→ Data extract
»»
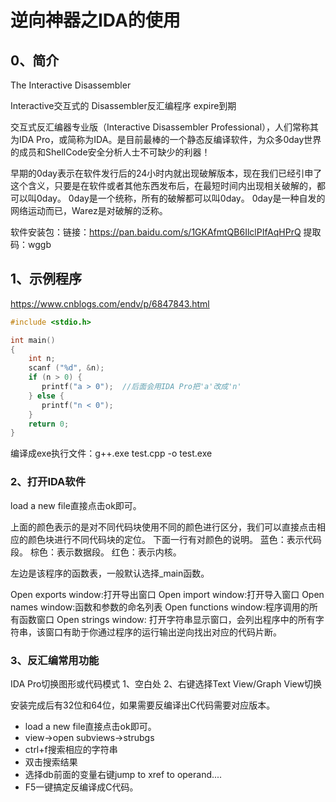 # 逆向神器之IDA的使用

## 0、简介
The Interactive Disassembler

Interactive交互式的
Disassembler反汇编程序
expire到期

交互式反汇编器专业版（Interactive Disassembler Professional），人们常称其为IDA Pro，或简称为IDA。是目前最棒的一个静态反编译软件，为众多0day世界的成员和ShellCode安全分析人士不可缺少的利器！

早期的0day表示在软件发行后的24小时内就出现破解版本，现在我们已经引申了这个含义，只要是在软件或者其他东西发布后，在最短时间内出现相关破解的，都可以叫0day。 0day是一个统称，所有的破解都可以叫0day。
0day是一种自发的网络运动而已，Warez是对破解的泛称。

软件安装包：链接：https://pan.baidu.com/s/1GKAfmtQB6IlclPIfAqHPrQ 提取码：wggb

## 1、示例程序
https://www.cnblogs.com/endv/p/6847843.html
```test.cpp
#include <stdio.h>

int main()
{
    int n;
    scanf ("%d", &n);
    if (n > 0) {
       printf("a > 0");  //后面会用IDA Pro把'a'改成'n'
	} else {
       printf("n < 0");
	}
	return 0;
}
```

编译成exe执行文件：g++.exe test.cpp -o test.exe

### 2、打开IDA软件
load a new file直接点击ok即可。

上面的颜色表示的是对不同代码块使用不同的颜色进行区分，我们可以直接点击相应的颜色块进行不同代码块的定位。
下面一行有对颜色的说明。
蓝色：表示代码段。
棕色：表示数据段。
红色：表示内核。

左边是该程序的函数表，一般默认选择_main函数。



Open exports window:打开导出窗口 
Open import window:打开导入窗口 
Open names window:函数和参数的命名列表 
Open functions window:程序调用的所有函数窗口 
Open strings window: 打开字符串显示窗口，会列出程序中的所有字符串，该窗口有助于你通过程序的运行输出逆向找出对应的代码片断。



### 3、反汇编常用功能
IDA Pro切换图形或代码模式
1、空白处
2、右键选择Text View/Graph View切换


安装完成后有32位和64位，如果需要反编译出C代码需要对应版本。
- load a new file直接点击ok即可。
- view->open subviews->strubgs
- ctrl+f搜索相应的字符串
- 双击搜索结果
- 选择db前面的变量右键jump to xref to operand....
- F5一键搞定反编译成C代码。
««
→ Prompt
Return a copy of each line in the records above that has "window" in it.

→ Result of the exercise
Open exports window:打开导出窗口 
Open import window:打开导入窗口 
Open names window:函数和参数的命名列表 
Open functions window:程序调用的所有函数窗口 
Open strings window: 打开字符串显示窗口，会列出程序中的所有字符串，该窗口有助于你通过程序的运行输出逆向找出对应的代码片断。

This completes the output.